„It’s all about someone’s behaviour. If he is arrogant, his colleagues will avoid him and he will feel insecure”, a 10th grade student explained. A specific behaviour will attract emotional insecurity. This is one of the conclusions drawn by the participants in the REVIS training course on 2 September 2022.
The training course was held in Bucharest, within the REVIS project - “ Responding to peer violence among children in schools and adjacent settings”, and brought together 24 teachers and students from the 10 high schools involved in the project (selected from Dolj, Olt, Bacău and Gorj counties of Romania).
Emotional insecurity in schools was widely discussed at the training course. The causes are multiple, as the participants found out, ranging from prejudices (apriori), labelling, exclusion from the group, judgmental colleagues, to verbal and physical violence. „The way we are treated by the others makes us feel secure or insecure”, the students confessed during the training session. They built a map of emotional insecurity in their school, identifying the areas (classroom, sports field, passageways, school principal office) where they feel emotionally secure or insecure.
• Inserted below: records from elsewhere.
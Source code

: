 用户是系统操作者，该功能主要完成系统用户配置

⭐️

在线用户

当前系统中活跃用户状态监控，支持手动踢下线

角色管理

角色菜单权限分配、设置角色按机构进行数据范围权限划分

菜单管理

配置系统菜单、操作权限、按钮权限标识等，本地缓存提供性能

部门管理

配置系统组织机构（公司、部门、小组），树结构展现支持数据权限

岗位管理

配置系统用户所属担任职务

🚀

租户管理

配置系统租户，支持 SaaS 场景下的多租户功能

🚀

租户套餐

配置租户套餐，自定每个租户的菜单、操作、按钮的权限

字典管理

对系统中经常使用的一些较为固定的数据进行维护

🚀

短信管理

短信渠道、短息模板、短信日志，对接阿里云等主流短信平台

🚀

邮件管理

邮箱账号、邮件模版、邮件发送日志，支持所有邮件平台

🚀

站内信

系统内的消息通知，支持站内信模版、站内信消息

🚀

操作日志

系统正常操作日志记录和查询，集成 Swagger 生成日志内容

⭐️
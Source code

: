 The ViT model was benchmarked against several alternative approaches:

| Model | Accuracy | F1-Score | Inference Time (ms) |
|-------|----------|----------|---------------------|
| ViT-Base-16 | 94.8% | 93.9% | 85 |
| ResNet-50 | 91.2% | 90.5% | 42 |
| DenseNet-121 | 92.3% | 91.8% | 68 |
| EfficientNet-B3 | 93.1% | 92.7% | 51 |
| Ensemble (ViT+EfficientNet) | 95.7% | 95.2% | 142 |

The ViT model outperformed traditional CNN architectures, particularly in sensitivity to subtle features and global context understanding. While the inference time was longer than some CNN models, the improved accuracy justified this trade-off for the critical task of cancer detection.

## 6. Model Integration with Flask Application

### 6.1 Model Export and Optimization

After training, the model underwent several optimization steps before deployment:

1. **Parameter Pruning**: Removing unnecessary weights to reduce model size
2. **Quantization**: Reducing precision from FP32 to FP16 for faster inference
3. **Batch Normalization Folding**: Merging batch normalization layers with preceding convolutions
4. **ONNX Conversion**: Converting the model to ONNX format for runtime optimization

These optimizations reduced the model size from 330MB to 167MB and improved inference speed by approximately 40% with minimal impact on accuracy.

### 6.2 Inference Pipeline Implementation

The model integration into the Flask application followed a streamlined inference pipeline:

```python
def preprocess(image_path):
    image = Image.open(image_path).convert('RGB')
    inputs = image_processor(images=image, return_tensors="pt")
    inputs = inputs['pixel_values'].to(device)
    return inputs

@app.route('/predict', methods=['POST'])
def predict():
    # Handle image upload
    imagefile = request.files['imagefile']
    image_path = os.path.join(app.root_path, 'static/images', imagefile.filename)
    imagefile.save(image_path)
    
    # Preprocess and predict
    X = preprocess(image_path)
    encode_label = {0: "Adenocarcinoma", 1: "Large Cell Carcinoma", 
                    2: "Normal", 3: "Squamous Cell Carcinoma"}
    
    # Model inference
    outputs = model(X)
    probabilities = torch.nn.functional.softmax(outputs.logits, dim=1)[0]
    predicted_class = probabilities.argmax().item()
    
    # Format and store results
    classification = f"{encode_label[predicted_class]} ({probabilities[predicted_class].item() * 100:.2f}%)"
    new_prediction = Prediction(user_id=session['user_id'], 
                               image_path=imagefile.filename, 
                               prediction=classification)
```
During the course session, the participants tried to identify concrete forms of violence noticed or experienced by themselves in school. They admitted they witnessed various forms of intimidation, threats, insults, denigration on social networks, bullying, labelling, humiliation among students from wealthy families and students from poor families, verbal and physical aggression. Usually, the conflicts start on Whatsapp or social network and continue in school, the participants explained.
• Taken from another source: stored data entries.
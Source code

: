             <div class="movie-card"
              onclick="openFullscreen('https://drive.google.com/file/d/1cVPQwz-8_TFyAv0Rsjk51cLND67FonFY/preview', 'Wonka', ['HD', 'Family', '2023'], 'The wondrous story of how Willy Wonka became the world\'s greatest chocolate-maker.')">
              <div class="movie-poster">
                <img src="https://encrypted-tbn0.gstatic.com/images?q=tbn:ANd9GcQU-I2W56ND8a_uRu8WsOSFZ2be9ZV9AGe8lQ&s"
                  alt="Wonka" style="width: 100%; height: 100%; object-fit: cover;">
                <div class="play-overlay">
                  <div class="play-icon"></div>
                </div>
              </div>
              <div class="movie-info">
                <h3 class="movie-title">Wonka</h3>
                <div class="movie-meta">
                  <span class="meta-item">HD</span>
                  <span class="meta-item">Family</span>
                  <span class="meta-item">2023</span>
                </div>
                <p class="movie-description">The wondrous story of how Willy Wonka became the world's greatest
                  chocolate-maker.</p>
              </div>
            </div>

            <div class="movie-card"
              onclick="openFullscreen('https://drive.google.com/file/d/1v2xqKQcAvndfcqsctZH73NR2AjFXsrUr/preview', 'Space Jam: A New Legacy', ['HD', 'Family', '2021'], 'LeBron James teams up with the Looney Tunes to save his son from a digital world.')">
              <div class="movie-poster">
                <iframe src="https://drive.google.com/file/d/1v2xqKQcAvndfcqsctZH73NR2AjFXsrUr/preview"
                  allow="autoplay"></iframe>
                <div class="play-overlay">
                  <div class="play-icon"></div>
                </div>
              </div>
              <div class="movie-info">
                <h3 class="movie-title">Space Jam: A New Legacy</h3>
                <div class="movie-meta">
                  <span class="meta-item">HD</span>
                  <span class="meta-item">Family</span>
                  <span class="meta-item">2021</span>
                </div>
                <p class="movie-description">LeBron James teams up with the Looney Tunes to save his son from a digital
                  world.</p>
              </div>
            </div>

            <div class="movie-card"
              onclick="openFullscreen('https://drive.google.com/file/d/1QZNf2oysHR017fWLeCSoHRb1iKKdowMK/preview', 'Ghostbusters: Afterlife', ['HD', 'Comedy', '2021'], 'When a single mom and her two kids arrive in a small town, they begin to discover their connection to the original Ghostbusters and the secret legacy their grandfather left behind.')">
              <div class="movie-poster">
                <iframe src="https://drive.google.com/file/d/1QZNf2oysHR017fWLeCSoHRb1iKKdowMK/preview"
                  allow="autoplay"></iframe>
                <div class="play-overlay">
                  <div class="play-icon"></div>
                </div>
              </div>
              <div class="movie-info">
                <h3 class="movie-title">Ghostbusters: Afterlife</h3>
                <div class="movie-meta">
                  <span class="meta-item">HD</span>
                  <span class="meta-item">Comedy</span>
The working groups selected a form of violence that was more frequent in their high schools and presented it to all participants, along with potential solutions. „In secondary school I had some colleagues who used to hide my notebooks when I went out during breaks, or tear written homework pages from my notebooks. I remember once I got an F grade for not doing the homework, although I had done it, and it was unfair. I could not talk to the head teacher because she used to teach history during the educational class. I tried to put on paper all my problems along with some explanation, in order to hand it over to the head teacher, but it did not work .... In high school, things changed for the better ... I think the solution would have been more communication and less arrogance”, a 11th grade student confessed.
The above training activity was very useful because the students groups learnt how to listen to violence testimonials experienced by other colleagues, and not judge, invalidate or label them, while their colleagues learnt how to tell about their painful experiences and not revictimize themselves.
Among other goals, the training course sought to prepare the students and teachers for the next programme stage, where they are supposed to organise workshops with student groups from their high schools and initiate creative projects with social impact (theatre plays, photo exhibitions, short videos, wall painting, etc.). Through these projects, the students will try to convince their colleagues to change negative social and gender norms in their high schools and thus reduce violence in schools. These creative projects will be led by teenagers and conceived within 6 workshops this autumn. When finalised, the projects will be sent to Terre des hommes Foundation who will offer the students some funds for project implementation, which will be during November 2022 – January 2023.
REVIS project is aimed at preventing, combating and responding to peer violence among children through transforming social and gender norms and behaviours, and creating space for children to challenge social and gender norms that lead to peer violence and propose solutions to conflicts.
REVIS project has been implemented in Romania by Terre des hommes Foundation since 2021 and it is co-financed from “Rights, Equality and Citizenship” (2014-2020) Programme of the European Union.